Cuando regresó a su casa, su mujer todavía dormía.
–Sonia –la sacudió –Sonia.
Ella se incorporó sobresaltada.
–¿Qué pasa?
–Sonia, me voy. Te dejo.
Marcos abrió las cortinas y sacó una valija de abajo de la cama. Sonia lo miraba como atontada, sin pronunciar palabra.
–Y no quiero que me digas nada –decía Marcos exaltado– No intentes disuadirme porque mi decisión es inquebrantable.
–Pero ¿por qué?
Ella salto fuera de la cama y prendió un cigarrillo.
–No es por vos –dejó caer unas camisas al suelo– Sabés que te amo de verdad.
La abrazó. La empujó de repente. Levantó las camisas y las acomodó con torpeza dentro de la valija.
–Marcos, qué pasa –gritó Sonia aterrorizada.
–¡Esto, esto pasa!
Se palmeó furioso la mejilla. Qué, qué pasa, repetía su mujer como una autómata. Él la arrastró a la ventana y de cara a la luz le dijo:
–Aquí, mirá con atención.
Ella miró hacia el lugar que Marcos le indicaba y luego lo miró a los ojos.
–Marcos, ¿te volviste loco?
Parecía enojada.
–Pero ¿no lo ves?
Corrió hasta el espejo del baño. Sí, ahí estaba. Sonia, la llamó. Ella apareció en el marco de la puerta.
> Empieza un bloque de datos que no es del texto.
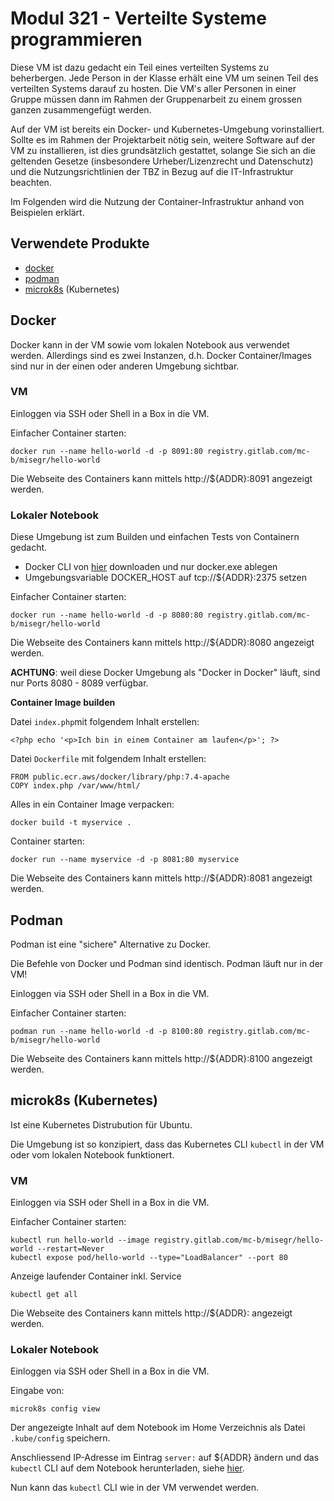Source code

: Modul 321 - Verteilte Systeme programmieren
==================================

Diese VM ist dazu gedacht ein Teil eines verteilten Systems zu beherbergen. Jede Person in der Klasse erhält eine VM um seinen Teil des verteilten Systems darauf zu hosten. Die VM's aller Personen in einer Gruppe müssen dann im Rahmen der Gruppenarbeit zu einem grossen ganzen zusammengefügt werden.

Auf der VM ist bereits ein Docker- und Kubernetes-Umgebung vorinstalliert. Sollte es im Rahmen der Projektarbeit nötig sein, weitere Software auf der VM zu installieren, ist dies grundsätzlich gestattet, solange Sie sich an die geltenden Gesetze (insbesondere Urheber/Lizenzrecht und Datenschutz) und die Nutzungsrichtlinien der TBZ in Bezug auf die IT-Infrastruktur beachten. 

Im Folgenden wird die Nutzung der Container-Infrastruktur anhand von Beispielen erklärt.

Verwendete Produkte
-------------------
* [docker](https://www.docker.com/)
* [podman](https://podman.io/)
* [microk8s](https://microk8s.io/) (Kubernetes)

Docker
------

Docker kann in der VM sowie vom lokalen Notebook aus verwendet werden. Allerdings sind es zwei Instanzen, d.h. Docker Container/Images sind nur in der einen oder anderen Umgebung sichtbar.

### VM

Einloggen via SSH oder Shell in a Box in die VM.

Einfacher Container starten:

    docker run --name hello-world -d -p 8091:80 registry.gitlab.com/mc-b/misegr/hello-world
    
Die Webseite des Containers kann mittels http://${ADDR}:8091 angezeigt werden.

### Lokaler Notebook

Diese Umgebung ist zum Builden und einfachen Tests von Containern gedacht. 

* Docker CLI von [hier](https://download.docker.com/win/static/stable/x86_64/) downloaden und nur docker.exe ablegen
* Umgebungsvariable DOCKER_HOST auf tcp://${ADDR}:2375 setzen

Einfacher Container starten:

    docker run --name hello-world -d -p 8080:80 registry.gitlab.com/mc-b/misegr/hello-world
    
Die Webseite des Containers kann mittels http://${ADDR}:8080 angezeigt werden.

**ACHTUNG**: weil diese Docker Umgebung als "Docker in Docker" läuft, sind nur Ports 8080 - 8089 verfügbar.

**Container Image builden**

Datei `index.php`mit folgendem Inhalt erstellen:

    <?php echo '<p>Ich bin in einem Container am laufen</p>'; ?>

Datei `Dockerfile` mit folgendem Inhalt erstellen:

    FROM public.ecr.aws/docker/library/php:7.4-apache
    COPY index.php /var/www/html/
   
Alles in ein Container Image verpacken:

    docker build -t myservice .
    
Container starten:

    docker run --name myservice -d -p 8081:80 myservice
    
Die Webseite des Containers kann mittels http://${ADDR}:8081 angezeigt werden.    

Podman
------

Podman ist eine "sichere" Alternative zu Docker.

Die Befehle von Docker und Podman sind identisch. Podman läuft nur in der VM!

Einloggen via SSH oder Shell in a Box in die VM.

Einfacher Container starten:

    podman run --name hello-world -d -p 8100:80 registry.gitlab.com/mc-b/misegr/hello-world
    
Die Webseite des Containers kann mittels http://${ADDR}:8100 angezeigt werden.

microk8s (Kubernetes)
---------------------

Ist eine Kubernetes Distrubution für Ubuntu.

Die Umgebung ist so konzipiert, dass das Kubernetes CLI `kubectl` in der VM oder vom lokalen Notebook funktionert.

### VM

Einloggen via SSH oder Shell in a Box in die VM.

Einfacher Container starten:

    kubectl run hello-world --image registry.gitlab.com/mc-b/misegr/hello-world --restart=Never 
    kubectl expose pod/hello-world --type="LoadBalancer" --port 80

Anzeige laufender Container inkl. Service 

    kubectl get all
    
Die Webseite des Containers kann mittels http://${ADDR}:<gemappter Port> angezeigt werden.

### Lokaler Notebook
    
Einloggen via SSH oder Shell in a Box in die VM.

Eingabe von:

    microk8s config view

Der angezeigte Inhalt auf dem Notebook im Home Verzeichnis als Datei `.kube/config` speichern. 

Anschliessend IP-Adresse im Eintrag `server:` auf ${ADDR} ändern und das `kubectl` CLI auf dem Notebook herunterladen, siehe [hier](https://kubernetes.io/docs/tasks/tools/).

Nun kann das `kubectl` CLI wie in der VM verwendet werden.

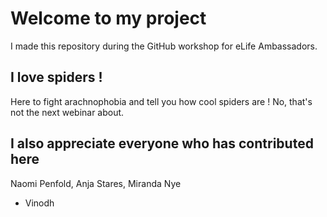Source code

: # Welcome to my project

I made this repository during the GitHub workshop for eLife Ambassadors.

## I love spiders !

Here to fight arachnophobia and tell you how cool spiders are !
No, that's not the next webinar about.

## I also appreciate everyone who has contributed here
Naomi Penfold, Anja Stares, Miranda Nye

* Vinodh

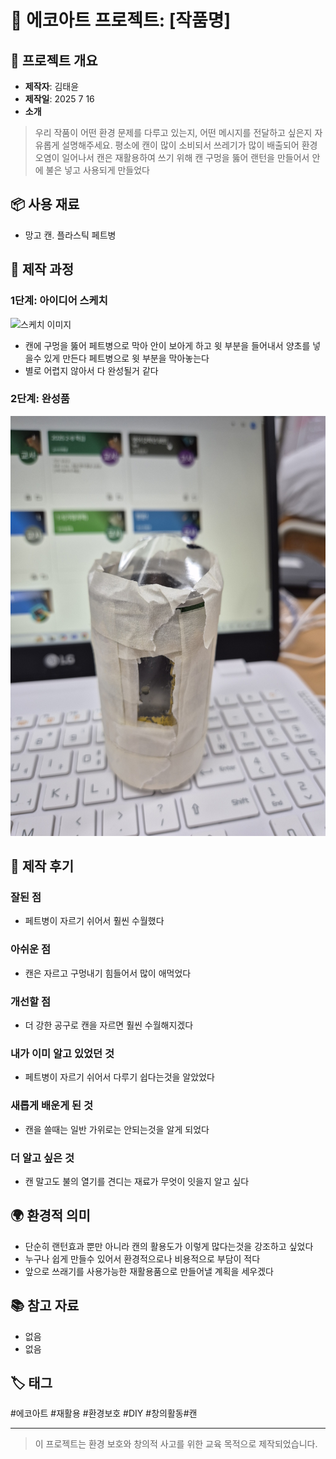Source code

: # 🌱 에코아트 프로젝트: [작품명]

## 📖 프로젝트 개요
- **제작자**: 김태윤
- **제작일**: 2025 7 16
- **소개**
> 우리 작품이 어떤 환경 문제를 다루고 있는지, 어떤 메시지를 전달하고 싶은지 자유롭게 설명해주세요.
> 평소에 캔이 많이 소비되서 쓰레기가 많이 배출되어 환경오염이 일어나서 캔은 재활용하여 쓰기 위해 캔 구멍을 뚫어 랜턴을 만들어서 안에 불은 넣고 사용되게 만들었다

## 📦 사용 재료
- 망고 캔. 플라스틱 페트병

## 🔧 제작 과정

### 1단계: 아이디어 스케치
![스케치 이미지](sketch.jpg)
- 캔에 구멍을 뚫어 페트병으로 막아 안이 보아게 하고 윗 부분을 들어내서 양초를 넣을수 있게 만든다 페트병으로 윗 부분을 막아놓는다
- 별로 어렵지 않아서 다 완성될거 같다

### 2단계: 완성품
![완성품 1](20250716_095051.jpg)

## 💭 제작 후기
### 잘된 점
- 페트병이 자르기 쉬어서 훨씬 수월했다 

### 아쉬운 점
- 캔은 자르고 구멍내기 힘들어서 많이 애먹었다

### 개선할 점
- 더 강한 공구로 캔을 자르면 훨씬 수월해지겠다

### 내가 이미 알고 있었던 것
- 페트병이 자르기 쉬어서 다루기 쉽다는것을 알았었다

### 새롭게 배운게 된 것
- 캔을 쓸때는 일반 가위로는 안되는것을 알게 되었다

### 더 알고 싶은 것
- 캔 말고도 불의 열기를 견디는 재료가 무엇이 잇을지 알고 싶다

## 🌍 환경적 의미
- 단순히 랜턴효과 뿐만 아니라 캔의 활용도가 이렇게 많다는것을 강조하고 싶었다
- 누구나 쉽게 만들수 있어서 환경적으로나 비용적으로 부담이 적다
- 앞으로 쓰래기를 사용가능한 재활용품으로 만들어낼 계획을 세우겠다

## 📚 참고 자료
- 없음
- 없음

## 🏷️ 태그
#에코아트 #재활용 #환경보호 #DIY #창의활동#캔

---

> 이 프로젝트는 환경 보호와 창의적 사고를 위한 교육 목적으로 제작되었습니다.
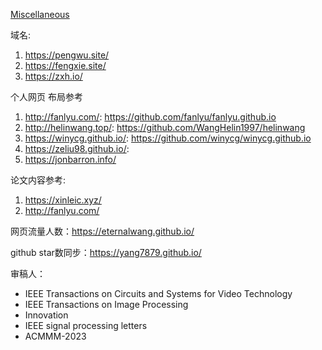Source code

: [Miscellaneous](./miscellaneous.md)

域名:
1. https://pengwu.site/
2. https://fengxie.site/
3. https://zxh.io/

个人网页 布局参考

1. http://fanlyu.com/: https://github.com/fanlyu/fanlyu.github.io
2. http://helinwang.top/: https://github.com/WangHelin1997/helinwang
3. https://winycg.github.io/: https://github.com/winycg/winycg.github.io
4. https://zeliu98.github.io/:
5. https://jonbarron.info/

论文内容参考:

1. https://xinleic.xyz/
2. http://fanlyu.com/

网页流量人数：https://eternalwang.github.io/

github star数同步：https://yang7879.github.io/

审稿人：
- IEEE Transactions on Circuits and Systems for Video Technology
- IEEE Transactions on Image Processing
- Innovation
- IEEE signal processing letters
- ACMMM-2023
Él le tomó un dedo y se lo pasó por la mejilla. La mujer puso cara de curiosidad.
–Sí… un lunar.
–No. No es exactamente un lunar.
Sonia pareció perder interés.
–Bueno, una especie de lunar –dijo poniendo énfasis en la palabra especie. Y luego, con ironía:
–¿De veras te vas?
–Pero Sonia… ¿No te doy asco? ¿Acaso creés que voy a someterte a la tortura de tener que contemplar cada día esta cosa inmunda en mi cara?
–A mí no me importa –contestó ella con rapidez–. Claro… me preocuparía si fuera algo serio.
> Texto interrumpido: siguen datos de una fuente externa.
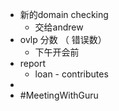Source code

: - 新的domain checking
	- 交给andrew
- ovlp 分数 （ 错误数）
	- 下午开会前
- report
	- loan - contributes
-
- #MeetingWithGuru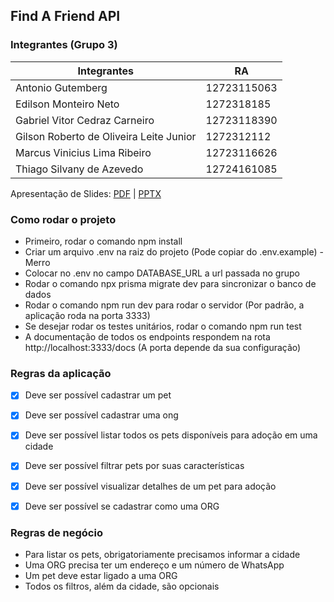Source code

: ## Find A Friend API

### Integrantes (Grupo 3)

| Integrantes                             | RA          |
| --------------------------------------- | ----------- |
| Antonio Gutemberg                       | 12723115063 |
| Edilson Monteiro Neto                   | 1272318185  |
| Gabriel Vitor Cedraz Carneiro           | 12723118390 |
| Gilson Roberto de Oliveira Leite Junior | 1272312112  |
| Marcus Vinicius Lima Ribeiro            | 12723116626 |
| Thiago Silvany de Azevedo               | 12724161085 |

Apresentação de Slides: [PDF](./apresentacao.pdf) | [PPTX](apresentacao.pptx)

### Como rodar o projeto

- Primeiro, rodar o comando npm install
- Criar um arquivo .env na raiz do projeto (Pode copiar do .env.example) - Merro
- Colocar no .env no campo DATABASE_URL a url passada no grupo
- Rodar o comando npx prisma migrate dev para sincronizar o banco de dados
- Rodar o comando npm run dev para rodar o servidor (Por padrão, a aplicação roda na porta 3333)
- Se desejar rodar os testes unitários, rodar o comando npm run test
- A documentação de todos os endpoints respondem na rota http://localhost:3333/docs (A porta depende da sua configuração)

### Regras da aplicação

- [x] Deve ser possível cadastrar um pet
- [x] Deve ser possível cadastrar uma ong
- [x] Deve ser possível listar todos os pets disponíveis para adoção em uma cidade
- [x] Deve ser possível filtrar pets por suas características
- [x] Deve ser possível visualizar detalhes de um pet para adoção
- [x] Deve ser possível se cadastrar como uma ORG


### Regras de negócio

- Para listar os pets, obrigatoriamente precisamos informar a cidade
- Uma ORG precisa ter um endereço e um número de WhatsApp
- Um pet deve estar ligado a uma ORG
- Todos os filtros, além da cidade, são opcionais
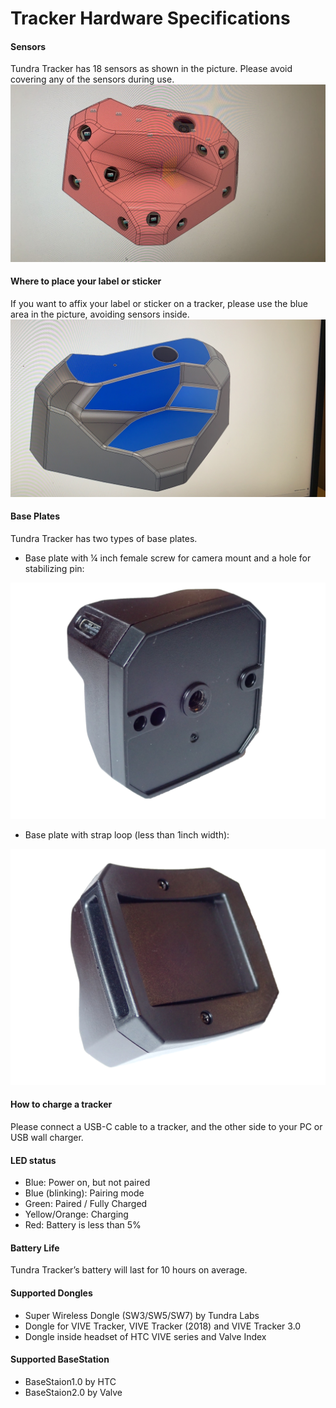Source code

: # Tracker Hardware Specifications

#### Sensors

Tundra Tracker has 18 sensors as shown in the picture. Please avoid covering any of the sensors during use.![img](images/tracker_hardware.assets/sHAu9okXmmzJdCT4I4CNZZtiK_r7Ts_cmQcZIYap2DSBQa87tvQ9A2VE9__80882OI_K7oWqNt8Y1yrDlqW-bNtYPmPZBCYnxnZsUqiJ9fwn_cZUH9LTBu5_HAQPnGI_ai0hyhc4=s0.jpeg)



#### Where to place your label or sticker

If you want to affix your label or sticker on a tracker, please use the blue area in the picture, avoiding sensors inside.
![img](images/tracker_hardware.assets/IQZnitOW2cbwVagHMPOCeXXp7K7f1len2w6NgcrYzIvsi-cpMgtbQekt98OYBAKLxzLK5SxmLxFK56E9HfSookxuVJTyN8LUC2rr7FUGaWrBuTLz-kfgbg2OpGnH6bgfl3Pb-iaw=s0.jpeg)



#### Base Plates

Tundra Tracker has two types of base plates. 

- Base plate with ¼ inch female screw for camera mount and a hole for stabilizing pin:

![img](images/tracker_hardware.assets/vj0V1vETULUKuY4NIOwXc0tSFm9PoBg65nyQBNBN40omZyrr7Jq7t6bxXCr9Nu1Zi7vXrhE2DR89-aY0YSvLVRVlKzVNyiNZh5VKX1acxwtH2O41UbKbZQozgaymNhSWt_wu0rd0=s0.png)

- Base plate with strap loop (less than 1inch width):

![img](images/tracker_hardware.assets/nFaAgS-IQ5-17lT7xSkmL62Mnn9aPxjLT_b4qxJ4ZjoExotS2RpnLDJyQmcgQ_qIR5Ok7ODn57qGvdKSTQQ5EIsrReRZ_6rSEhPvfrUZaMQzvnTD2XqZoy9we_LrhqS8RKCrP5SI=s0.png)



#### How to charge a tracker

Please connect a USB-C cable to a tracker, and the other side to your PC or USB wall charger.



#### LED status

- Blue: Power on, but not paired
- Blue (blinking): Pairing mode
- Green: Paired / Fully Charged
- Yellow/Orange: Charging
- Red: Battery is less than 5%



#### Battery Life

Tundra Tracker’s battery will last for 10 hours on average.



#### Supported Dongles

- Super Wireless Dongle (SW3/SW5/SW7) by Tundra Labs
- Dongle for VIVE Tracker, VIVE Tracker (2018) and VIVE Tracker 3.0
- Dongle inside headset of HTC VIVE series and Valve Index



#### Supported BaseStation

- BaseStaion1.0 by HTC
- BaseStaion2.0 by Valve

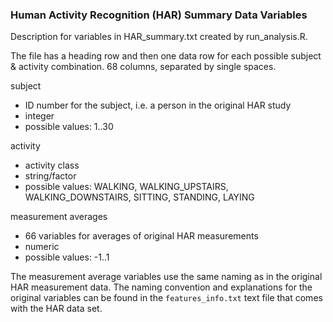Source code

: ### Human Activity Recognition (HAR) Summary Data Variables

Description for variables in HAR_summary.txt created by run_analysis.R.

The file has a heading row and then one data row for each possible
subject & activity combination. 68 columns, separated by single spaces.

subject
* ID number for the subject, i.e. a person in the original HAR study
* integer
* possible values: 1..30

activity
* activity class
* string/factor
* possible values: WALKING, WALKING_UPSTAIRS, WALKING_DOWNSTAIRS, SITTING, STANDING, LAYING

measurement averages
* 66 variables for averages of original HAR measurements
* numeric
* possible values: -1..1

The measurement average variables use the same naming as in the original
HAR measurement data. The naming convention and explanations for
the original variables can be found in the `features_info.txt` text file that
comes with the HAR data set.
–Si es por eso, quedate tranquila.  Acabo de venir del médico.
“No te importa”, pensó con rencor, “Total… el que tiene la cosa soy yo”.
De golpe se sintió muy cansado y fue a sentarse en el borde de la cama.
–Esto es el fin, Sonia. Ya no soy el mismo. Y tengo la sensación de que nunca volveré a ser el de antes.
–Qué absurdo.
–Si seguimos juntos, dentro de muy poco, sin que te des cuenta, la conciencia que tengas de este engendro en mi cara se va a interponer entre tu mirada y yo.  Quedaré afuera –dijo en tono melancólico– o lo que es peor, reducido a un punto.  Al punto preciso que ocupa esta cosa en el espacio.
–Estás loco– Sonia se echó a reír.
Estuvieron callados largo rato.
–Así que creés que el amor que siento por vos depende de un estúpido grano en tu mejilla.
–No es un grano –dijo él, un poco resentido por el comentario.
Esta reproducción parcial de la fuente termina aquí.